If function_name uses a different TOC than the caller function, the linker generates a branch-and-link to a veener function. The veener function saves r2, recomputes r12, and branches to function_name. The nop after the branch-and-link becomes a reload of the caller's TOC pointer in r2.

     bl veener_function
     ld 2, 24(1)             ; restore r2


veener_function:
     std 2, 24(1)            ; save caller's r2
     <load r12 with absolute address of function_name>
     mtctr r12
     bctr

However, this doesn't quite work for tail calls. Consider:

current function f1 calls f2 that has the same TOC;
f2 tailcalls f3 that has a different TOC.
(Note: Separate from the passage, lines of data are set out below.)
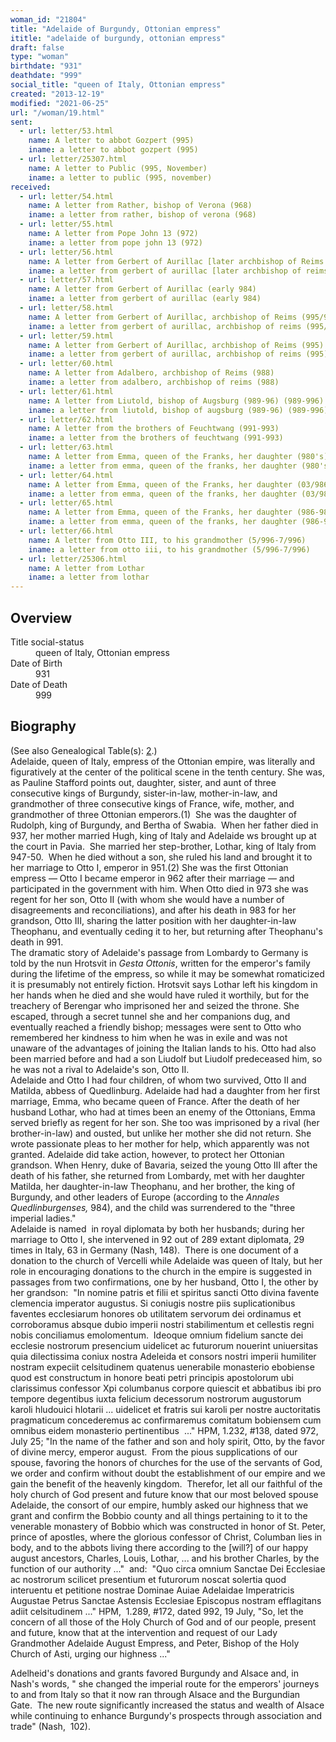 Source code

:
```yaml
---
woman_id: "21804"
title: "Adelaide of Burgundy, Ottonian empress"
ititle: "adelaide of burgundy, ottonian empress"
draft: false
type: "woman"
birthdate: "931"
deathdate: "999"
social_title: "queen of Italy, Ottonian empress"
created: "2013-12-19"
modified: "2021-06-25"
url: "/woman/19.html"
sent:
  - url: letter/53.html
    name: A letter to abbot Gozpert (995)
    iname: a letter to abbot gozpert (995)
  - url: letter/25307.html
    name: A letter to Public (995, November)
    iname: a letter to public (995, november)
received:
  - url: letter/54.html
    name: A letter from Rather, bishop of Verona (968)
    iname: a letter from rather, bishop of verona (968)
  - url: letter/55.html
    name: A letter from Pope John 13 (972)
    iname: a letter from pope john 13 (972)
  - url: letter/56.html
    name: A letter from Gerbert of Aurillac [later archbishop of Reims and pope Sylvester II] (983)
    iname: a letter from gerbert of aurillac [later archbishop of reims and pope sylvester ii] (983)
  - url: letter/57.html
    name: A letter from Gerbert of Aurillac (early 984)
    iname: a letter from gerbert of aurillac (early 984)
  - url: letter/58.html
    name: A letter from Gerbert of Aurillac, archbishop of Reims (995/996)
    iname: a letter from gerbert of aurillac, archbishop of reims (995/996)
  - url: letter/59.html
    name: A letter from Gerbert of Aurillac, archbishop of Reims (995)
    iname: a letter from gerbert of aurillac, archbishop of reims (995)
  - url: letter/60.html
    name: A letter from Adalbero, archbishop of Reims (988)
    iname: a letter from adalbero, archbishop of reims (988)
  - url: letter/61.html
    name: A letter from Liutold, bishop of Augsburg (989-96) (989-996)
    iname: a letter from liutold, bishop of augsburg (989-96) (989-996)
  - url: letter/62.html
    name: A letter from the brothers of Feuchtwang (991-993)
    iname: a letter from the brothers of feuchtwang (991-993)
  - url: letter/63.html
    name: A letter from Emma, queen of the Franks, her daughter (980's)
    iname: a letter from emma, queen of the franks, her daughter (980's)
  - url: letter/64.html
    name: A letter from Emma, queen of the Franks, her daughter (03/986)
    iname: a letter from emma, queen of the franks, her daughter (03/986)
  - url: letter/65.html
    name: A letter from Emma, queen of the Franks, her daughter (986-987)
    iname: a letter from emma, queen of the franks, her daughter (986-987)
  - url: letter/66.html
    name: A letter from Otto III, to his grandmother (5/996-7/996)
    iname: a letter from otto iii, to his grandmother (5/996-7/996)
  - url: letter/25306.html
    name: A letter from Lothar
    iname: a letter from lothar
---
```

<h2 class="mt-4">Overview</h2><dt>Title social-status</dt><dd>queen of Italy, Ottonian empress</dd><dt>Date of Birth</dt><dd>931</dd><dt>Date of Death</dt><dd>999</dd><h2 class="mt-4">Biography</h2><p>(See also Genealogical Table(s): <a href="https://epistolae.ctl.columbia.edu/content/genealogy-henry#n19">2</a>.)<br>Adelaide, queen of Italy, empress of the Ottonian empire, was literally and figuratively at the center of the political scene in the tenth century. She was, as Pauline Stafford points out, daughter, sister, and aunt of three consecutive kings of Burgundy, sister-in-law, mother-in-law, and grandmother of three consecutive kings of France, wife, mother, and grandmother of three Ottonian emperors.(1)&nbsp; She was the daughter of Rudolph, king of Burgundy, and Bertha of Swabia.&nbsp; When her father died in 937, her mother married Hugh, king of Italy and Adelaide ws brought up at the court in Pavia.&nbsp; She married her step-brother, Lothar, king of Italy from 947-50.&nbsp; When he died without a son, she ruled his land and brought it to her marriage to Otto I, emperor in 951.(2) She was the first Ottonian empress — Otto I became emperor in 962 after their marriage — and participated in the government with him. When Otto died in 973 she was regent for her son, Otto II (with whom she would have a number of&nbsp; disagreements and reconciliations), and after his death in 983 for her grandson, Otto III, sharing the latter position with her daughter-in-law Theophanu, and eventually ceding it to her, but returning after Theophanu's death in 991. <br>The dramatic story of Adelaide's passage from Lombardy to Germany is told by the nun Hrotsvit in <em>Gesta Ottonis</em>, written for the emperor's family during the lifetime of the empress, so while it may be somewhat romaticized it is presumably not entirely fiction. Hrotsvit says Lothar left his kingdom in her hands when he died and she would have ruled it worthily, but for the treachery of Berengar who imprisoned her and seized the throne. She escaped, through a secret tunnel she and her companions dug, and eventually reached a friendly bishop; messages were sent to Otto who remembered her kindness to him when he was in exile and was not unaware of the advantages of joining the Italian lands to his. Otto had also been married before and had a son Liudolf but Liudolf predeceased him, so he was not a rival to Adelaide's son, Otto II. <br>Adelaide and Otto I had four children, of whom two survived, Otto II and Matilda, abbess of Quedlinburg. Adelaide had had a daughter from her first marriage, Emma, who became queen of France. After the death of her husband Lothar, who had at times been an enemy of the Ottonians, Emma served briefly as regent for her son. She too was imprisoned by a rival (her brother-in-law) and ousted, but unlike her mother she did not return. She wrote passionate pleas to her mother for help, which apparently was not granted. Adelaide did take action, however, to protect her Ottonian grandson. When Henry, duke of Bavaria, seized the young Otto III after the death of his father, she returned from Lombardy, met with her daughter Matilda, her daughter-in-law Theophanu, and her brother, the king of Burgundy, and other leaders of Europe (according to the<em> Annales Quedlinburgenses,</em> 984), and the child was surrendered to the "three imperial ladies."<br>Adelaide is named&nbsp; in royal diplomata by both her husbands; during her marriage to Otto I, she intervened in 92 out of 289 extant diplomata, 29 times in Italy, 63 in Germany (Nash, 148).&nbsp;&nbsp;There is one document of a donation to the church of Vercelli while Adelaide was queen of Italy, but her role in encouraging donations to the church in the empire is suggested in passages from two confirmations, one by her husband, Otto I, the other by her grandson: &nbsp;"In nomine patris et filii et spiritus sancti Otto divina favente clemencia imperator augustus. Si coniugis nostre piis suplicationibus faventes ecclesiarum honores ob utilitatem servorum dei ordinamus et corroboramus absque dubio imperii nostri stabilimentum et cellestis regni nobis conciliamus emolomentum.&nbsp; Ideoque omnium fidelium sancte dei ecclesie nostrorum presencium uidelicet ac futurorum nouerint uniuersitas quia dilectissima coniux nostra Adeleida et consors nostri imperii humiliter nostram expeciit celsitudinem quatenus uenerabile monasterio ebobiense quod est constructum in honore beati petri principis apostolorum ubi clarissimus confessor Xpi columbanus corpore quiescit et abbatibus ibi pro tempore degentibus iuxta felicium decessorum nostrorum augustorum karoli hludouici hlotarii ... uidelicet et fratris sui karoli per nostre auctoritatis pragmaticum concederemus ac confirmaremus comitatum bobiensem cum omnibus eidem monasterio pertinentibus &nbsp;..." HPM,&nbsp;1.232, #138, dated 972, July 25; "In the name of the father and son and holy spirit, Otto, by the favor of divine mercy, emperor august.&nbsp; From the pious supplications of our spouse, favoring the honors of churches for the use of the servants of God, we order and confirm without doubt the establishment of our empire and we gain the benefit of the heavenly kingdom.&nbsp; Therefor, let all our faithful of the holy church of God present and future know that our most beloved spouse Adelaide, the consort of our empire, humbly asked our highness that we grant and confirm the Bobbio county and all things pertaining to it to the venerable monastery of Bobbio which was constructed in honor of St. Peter, prince of apostles, where the glorious confessor of Christ, Columban lies in body, and to the abbots living there according to the [will?] of our happy august ancestors, Charles, Louis, Lothar, ... and his brother Charles, by the function of our authority ..." &nbsp;and: &nbsp;"Quo circa omnium Sanctae Dei Ecclesiae ac nostrorum scilicet presentium et futurorum noscat solertia quod interuentu et petitione nostrae Dominae Auiae Adelaidae Imperatricis Augustae Petrus Sanctae Astensis Ecclesiae Episcopus nostram efflagitans adiit celsitudinem ..." HPM, &nbsp;1.289, #172, dated 992, 19 July, "So, let the concern of all those of the Holy Church of God and of our people, present and future, know that at the intervention and request of our Lady Grandmother Adelaide August Empress, and Peter, Bishop of the Holy Church of Asti, urging our highness ..."</p><p>Adelheid's donations and grants favored Burgundy and Alsace and, in Nash's words, " she changed the imperial route for the emperors' journeys to and from Italy so that it now ran through Alsace and the Burgundian Gate.&nbsp; The new route significantly increased the status and wealth of Alsace while continuing to enhance Burgundy's prospects through association and trade" (Nash,&nbsp;&nbsp;102).<br><br></p><p></p> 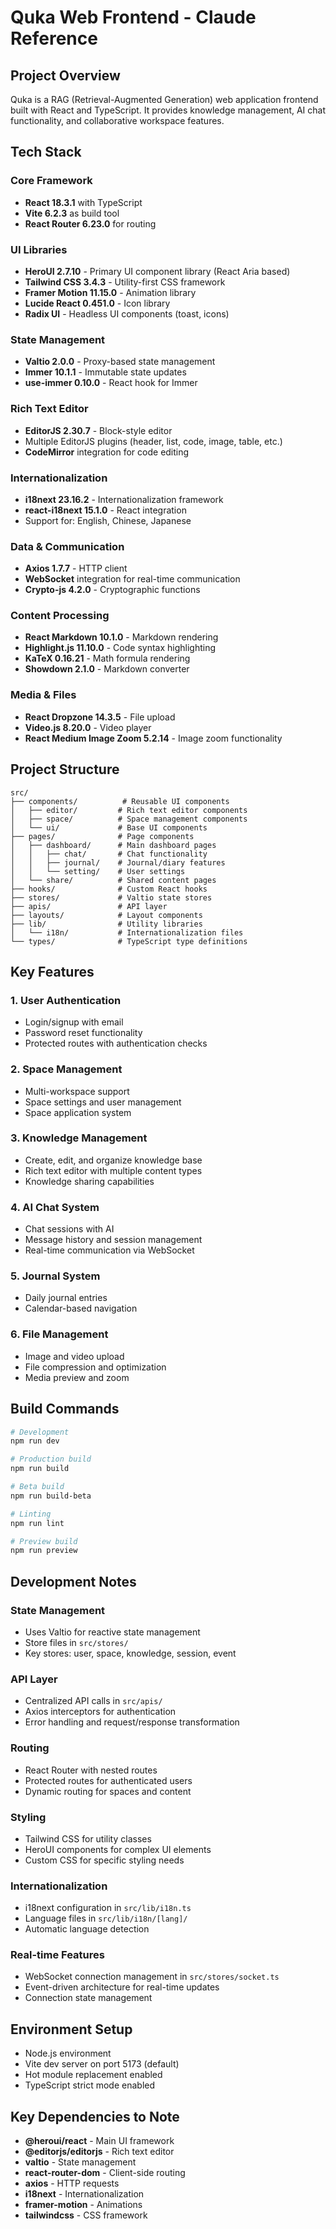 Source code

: # Quka Web Frontend - Claude Reference

## Project Overview
Quka is a RAG (Retrieval-Augmented Generation) web application frontend built with React and TypeScript. It provides knowledge management, AI chat functionality, and collaborative workspace features.

## Tech Stack

### Core Framework
- **React 18.3.1** with TypeScript
- **Vite 6.2.3** as build tool
- **React Router 6.23.0** for routing

### UI Libraries
- **HeroUI 2.7.10** - Primary UI component library (React Aria based)
- **Tailwind CSS 3.4.3** - Utility-first CSS framework
- **Framer Motion 11.15.0** - Animation library
- **Lucide React 0.451.0** - Icon library
- **Radix UI** - Headless UI components (toast, icons)

### State Management
- **Valtio 2.0.0** - Proxy-based state management
- **Immer 10.1.1** - Immutable state updates
- **use-immer 0.10.0** - React hook for Immer

### Rich Text Editor
- **EditorJS 2.30.7** - Block-style editor
- Multiple EditorJS plugins (header, list, code, image, table, etc.)
- **CodeMirror** integration for code editing

### Internationalization
- **i18next 23.16.2** - Internationalization framework
- **react-i18next 15.1.0** - React integration
- Support for: English, Chinese, Japanese

### Data & Communication
- **Axios 1.7.7** - HTTP client
- **WebSocket** integration for real-time communication
- **Crypto-js 4.2.0** - Cryptographic functions

### Content Processing
- **React Markdown 10.1.0** - Markdown rendering
- **Highlight.js 11.10.0** - Code syntax highlighting
- **KaTeX 0.16.21** - Math formula rendering
- **Showdown 2.1.0** - Markdown converter

### Media & Files
- **React Dropzone 14.3.5** - File upload
- **Video.js 8.20.0** - Video player
- **React Medium Image Zoom 5.2.14** - Image zoom functionality

## Project Structure

```
src/
├── components/          # Reusable UI components
│   ├── editor/         # Rich text editor components
│   ├── space/          # Space management components
│   └── ui/             # Base UI components
├── pages/              # Page components
│   ├── dashboard/      # Main dashboard pages
│   │   ├── chat/       # Chat functionality
│   │   ├── journal/    # Journal/diary features
│   │   └── setting/    # User settings
│   └── share/          # Shared content pages
├── hooks/              # Custom React hooks
├── stores/             # Valtio state stores
├── apis/               # API layer
├── layouts/            # Layout components
├── lib/                # Utility libraries
│   └── i18n/           # Internationalization files
└── types/              # TypeScript type definitions
```

## Key Features

### 1. User Authentication
- Login/signup with email
- Password reset functionality
- Protected routes with authentication checks

### 2. Space Management
- Multi-workspace support
- Space settings and user management
- Space application system

### 3. Knowledge Management
- Create, edit, and organize knowledge base
- Rich text editor with multiple content types
- Knowledge sharing capabilities

### 4. AI Chat System
- Chat sessions with AI
- Message history and session management
- Real-time communication via WebSocket

### 5. Journal System
- Daily journal entries
- Calendar-based navigation

### 6. File Management
- Image and video upload
- File compression and optimization
- Media preview and zoom

## Build Commands

```bash
# Development
npm run dev

# Production build
npm run build

# Beta build
npm run build-beta

# Linting
npm run lint

# Preview build
npm run preview
```

## Development Notes

### State Management
- Uses Valtio for reactive state management
- Store files in `src/stores/`
- Key stores: user, space, knowledge, session, event

### API Layer
- Centralized API calls in `src/apis/`
- Axios interceptors for authentication
- Error handling and request/response transformation

### Routing
- React Router with nested routes
- Protected routes for authenticated users
- Dynamic routing for spaces and content

### Styling
- Tailwind CSS for utility classes
- HeroUI components for complex UI elements
- Custom CSS for specific styling needs

### Internationalization
- i18next configuration in `src/lib/i18n.ts`
- Language files in `src/lib/i18n/[lang]/`
- Automatic language detection

### Real-time Features
- WebSocket connection management in `src/stores/socket.ts`
- Event-driven architecture for real-time updates
- Connection state management

## Environment Setup
- Node.js environment
- Vite dev server on port 5173 (default)
- Hot module replacement enabled
- TypeScript strict mode enabled

## Key Dependencies to Note
- **@heroui/react** - Main UI framework
- **@editorjs/editorjs** - Rich text editor
- **valtio** - State management
- **react-router-dom** - Client-side routing
- **axios** - HTTP requests
- **i18next** - Internationalization
- **framer-motion** - Animations
- **tailwindcss** - CSS framework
Because f1 and f2 have the same TOC, the linker inserted no code in f1 to save and restore r2 around the call to f2.

Because f2 tailcalls f3, r2 will not be restored to f2's TOC when f3 returns.

So, we're back into f1, with the wrong TOC in r2.

To avoid this problem, ocamlopt always reloads r2 after a direct call. One possibility would be to save r2 and reload r2 around the direct call, using the canonical slot in the current frame:

     std 2, 24(1)
     bl function_name
     nop
     ld 2, 24(1)

However, this adds 2 instructions to every direct call. We can avoid generating the store if the current function saves its r2 value somewhere on the stack at the beginning. Then, after each direct or indirect call, we can reload r2 from there.

What is "there"? Which location is used for saving r2 at the beginning of the function? A natural choice would be the word at SP + 24, i.e. the TOC-saving word for the current function. However, SP can vary inside the function, e.g. to install and remove exception handlers, so additional r2 saves would need to be generated.

The code currently generated by ocamlopt saves its r2 at SP + (N + 8) where N is the size of the stack frame, that is, at the word reserved by the callee for the caller to save the CR register, which ocamlopt-generated code does not use otherwise. This avoids allocating one more word in the current frame just to save r2.